▶ _Your task_: Leave the pictures out. Transcribe exactly every line from the start of the records through the one containing "## 国庆中秋假期银联、网联共处理支付交易金额13.26万亿元".

[Collected data]
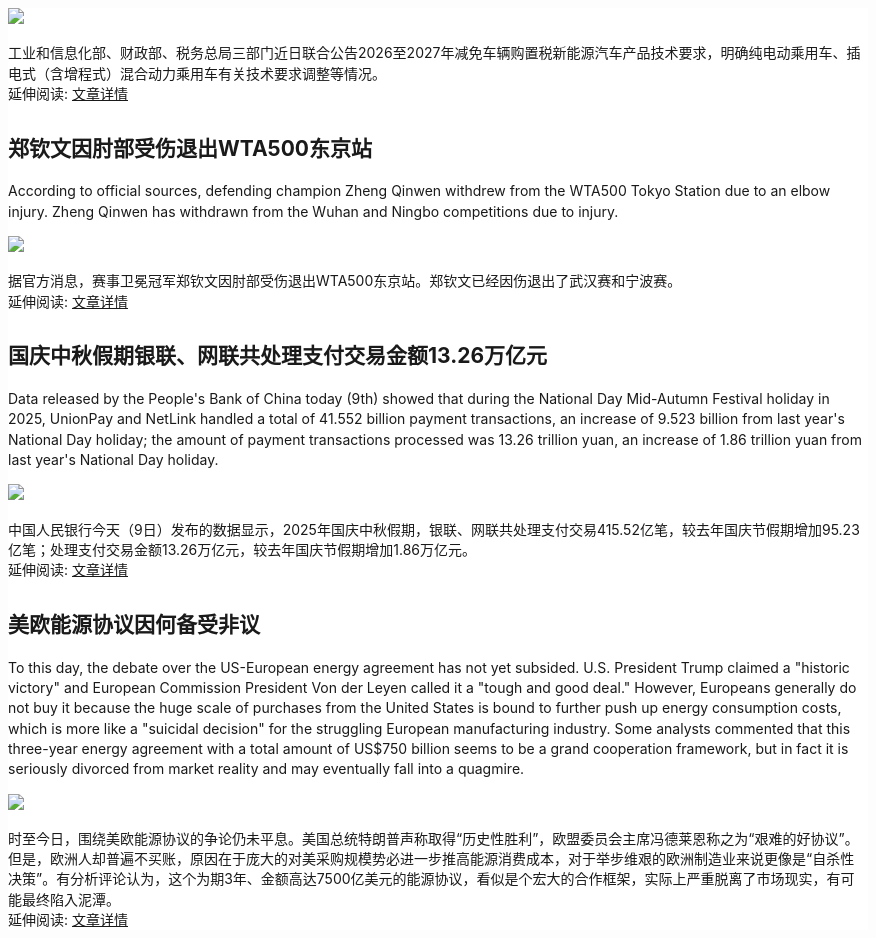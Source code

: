 <img src="https://p5.img.cctvpic.com/photoworkspace/2025/10/09/2025100919041614245.jpg" />   

工业和信息化部、财政部、税务总局三部门近日联合公告2026至2027年减免车辆购置税新能源汽车产品技术要求，明确纯电动乘用车、插电式（含增程式）混合动力乘用车有关技术要求调整等情况。   
延伸阅读: [文章详情](https://news.cctv.com/2025/10/09/ARTIJGiVopN9sa47SHFcgiwS251009.shtml)   

<qrcode title="三部门调整2026至2027年减免车辆购置税新能源汽车产品技术要求" image="https://p5.img.cctvpic.com/photoworkspace/2025/10/09/2025100919041614245.jpg" />   

## 郑钦文因肘部受伤退出WTA500东京站   
According to official sources, defending champion Zheng Qinwen withdrew from the WTA500 Tokyo Station due to an elbow injury. Zheng Qinwen has withdrawn from the Wuhan and Ningbo competitions due to injury.   

<img src="https://p5.img.cctvpic.com/photoworkspace/2025/10/09/2025100919023848419.jpg" />   

据官方消息，赛事卫冕冠军郑钦文因肘部受伤退出WTA500东京站。郑钦文已经因伤退出了武汉赛和宁波赛。   
延伸阅读: [文章详情](https://people.cctv.com/2025/10/09/ARTIWTHlsc91BYGz13ukRfUm251009.shtml)   

<qrcode title="郑钦文因肘部受伤退出WTA500东京站" image="https://p5.img.cctvpic.com/photoworkspace/2025/10/09/2025100919023848419.jpg" />   

## 国庆中秋假期银联、网联共处理支付交易金额13.26万亿元   
Data released by the People's Bank of China today (9th) showed that during the National Day Mid-Autumn Festival holiday in 2025, UnionPay and NetLink handled a total of 41.552 billion payment transactions, an increase of 9.523 billion from last year's National Day holiday; the amount of payment transactions processed was 13.26 trillion yuan, an increase of 1.86 trillion yuan from last year's National Day holiday.   

<img src="https://p3.img.cctvpic.com/photoworkspace/2025/10/09/2025100919010590402.jpg" />   

中国人民银行今天（9日）发布的数据显示，2025年国庆中秋假期，银联、网联共处理支付交易415.52亿笔，较去年国庆节假期增加95.23亿笔；处理支付交易金额13.26万亿元，较去年国庆节假期增加1.86万亿元。   
延伸阅读: [文章详情](https://jingji.cctv.com/2025/10/09/ARTIl4lQlsRIixzcasa97fVk251009.shtml)   

<qrcode title="国庆中秋假期银联、网联共处理支付交易金额13.26万亿元" image="https://p3.img.cctvpic.com/photoworkspace/2025/10/09/2025100919010590402.jpg" />   

## 美欧能源协议因何备受非议   
To this day, the debate over the US-European energy agreement has not yet subsided. U.S. President Trump claimed a "historic victory" and European Commission President Von der Leyen called it a "tough and good deal." However, Europeans generally do not buy it because the huge scale of purchases from the United States is bound to further push up energy consumption costs, which is more like a "suicidal decision" for the struggling European manufacturing industry. Some analysts commented that this three-year energy agreement with a total amount of US$750 billion seems to be a grand cooperation framework, but in fact it is seriously divorced from market reality and may eventually fall into a quagmire.   

<img src="https://p3.img.cctvpic.com/photoworkspace/2025/10/09/2025100918214596341.jpg" />   

时至今日，围绕美欧能源协议的争论仍未平息。美国总统特朗普声称取得“历史性胜利”，欧盟委员会主席冯德莱恩称之为“艰难的好协议”。但是，欧洲人却普遍不买账，原因在于庞大的对美采购规模势必进一步推高能源消费成本，对于举步维艰的欧洲制造业来说更像是“自杀性决策”。有分析评论认为，这个为期3年、金额高达7500亿美元的能源协议，看似是个宏大的合作框架，实际上严重脱离了市场现实，有可能最终陷入泥潭。   
延伸阅读: [文章详情](https://news.cctv.com/2025/10/09/ARTIK6b9VywBmRIEwssYOCa4251009.shtml)   
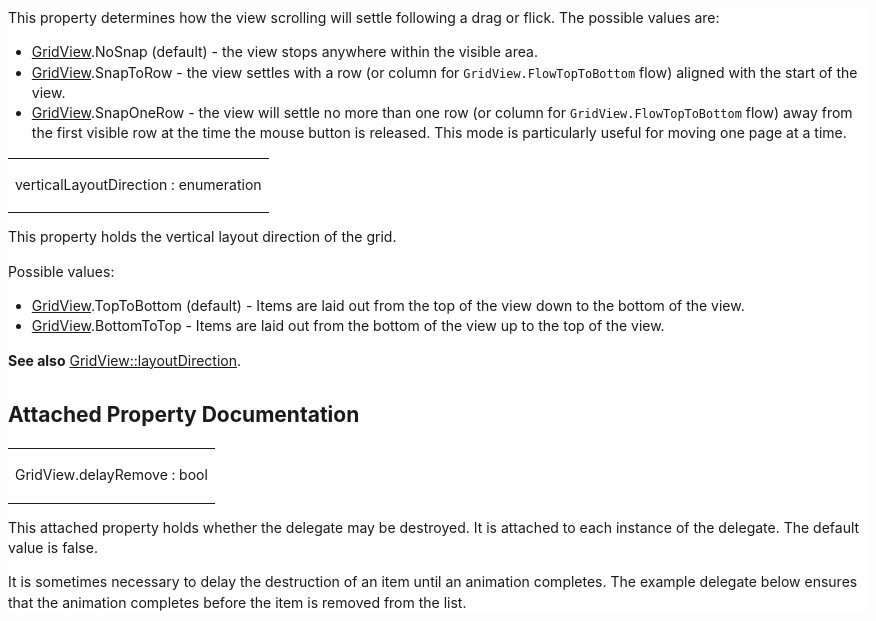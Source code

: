 This property determines how the view scrolling will settle following a drag or flick. The possible values are:

-   [GridView](https://developer.ubuntu.comapps/qml/sdk-15.04.5/QtQuick.draganddrop/#gridview).NoSnap (default) - the view stops anywhere within the visible area.
-   [GridView](https://developer.ubuntu.comapps/qml/sdk-15.04.5/QtQuick.draganddrop/#gridview).SnapToRow - the view settles with a row (or column for `GridView.FlowTopToBottom` flow) aligned with the start of the view.
-   [GridView](https://developer.ubuntu.comapps/qml/sdk-15.04.5/QtQuick.draganddrop/#gridview).SnapOneRow - the view will settle no more than one row (or column for `GridView.FlowTopToBottom` flow) away from the first visible row at the time the mouse button is released. This mode is particularly useful for moving one page at a time.

<table>
<colgroup>
<col width="100%" />
</colgroup>
<tbody>
<tr class="odd">
<td><p><span id="verticalLayoutDirection-prop"></span><span class="name">verticalLayoutDirection</span> : <span class="type">enumeration</span></p></td>
</tr>
</tbody>
</table>

This property holds the vertical layout direction of the grid.

Possible values:

-   [GridView](https://developer.ubuntu.comapps/qml/sdk-15.04.5/QtQuick.draganddrop/#gridview).TopToBottom (default) - Items are laid out from the top of the view down to the bottom of the view.
-   [GridView](https://developer.ubuntu.comapps/qml/sdk-15.04.5/QtQuick.draganddrop/#gridview).BottomToTop - Items are laid out from the bottom of the view up to the top of the view.

**See also** [GridView::layoutDirection](#layoutDirection-prop).

Attached Property Documentation
-------------------------------

<table>
<colgroup>
<col width="100%" />
</colgroup>
<tbody>
<tr class="odd">
<td><p><span id="delayRemove-attached-prop"></span><span class="name">GridView.delayRemove</span> : <span class="type">bool</span></p></td>
</tr>
</tbody>
</table>

This attached property holds whether the delegate may be destroyed. It is attached to each instance of the delegate. The default value is false.

It is sometimes necessary to delay the destruction of an item until an animation completes. The example delegate below ensures that the animation completes before the item is removed from the list.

▶ _Answer section_:
Source code

: <img src="https://p5.img.cctvpic.com/photoworkspace/2025/10/09/2025100919041614245.jpg" />   

工业和信息化部、财政部、税务总局三部门近日联合公告2026至2027年减免车辆购置税新能源汽车产品技术要求，明确纯电动乘用车、插电式（含增程式）混合动力乘用车有关技术要求调整等情况。   
延伸阅读: [文章详情](https://news.cctv.com/2025/10/09/ARTIJGiVopN9sa47SHFcgiwS251009.shtml)   

<qrcode title="三部门调整2026至2027年减免车辆购置税新能源汽车产品技术要求" image="https://p5.img.cctvpic.com/photoworkspace/2025/10/09/2025100919041614245.jpg" />   

## 郑钦文因肘部受伤退出WTA500东京站   
According to official sources, defending champion Zheng Qinwen withdrew from the WTA500 Tokyo Station due to an elbow injury. Zheng Qinwen has withdrawn from the Wuhan and Ningbo competitions due to injury.   

<img src="https://p5.img.cctvpic.com/photoworkspace/2025/10/09/2025100919023848419.jpg" />   

据官方消息，赛事卫冕冠军郑钦文因肘部受伤退出WTA500东京站。郑钦文已经因伤退出了武汉赛和宁波赛。   
延伸阅读: [文章详情](https://people.cctv.com/2025/10/09/ARTIWTHlsc91BYGz13ukRfUm251009.shtml)   

<qrcode title="郑钦文因肘部受伤退出WTA500东京站" image="https://p5.img.cctvpic.com/photoworkspace/2025/10/09/2025100919023848419.jpg" />   

## 国庆中秋假期银联、网联共处理支付交易金额13.26万亿元   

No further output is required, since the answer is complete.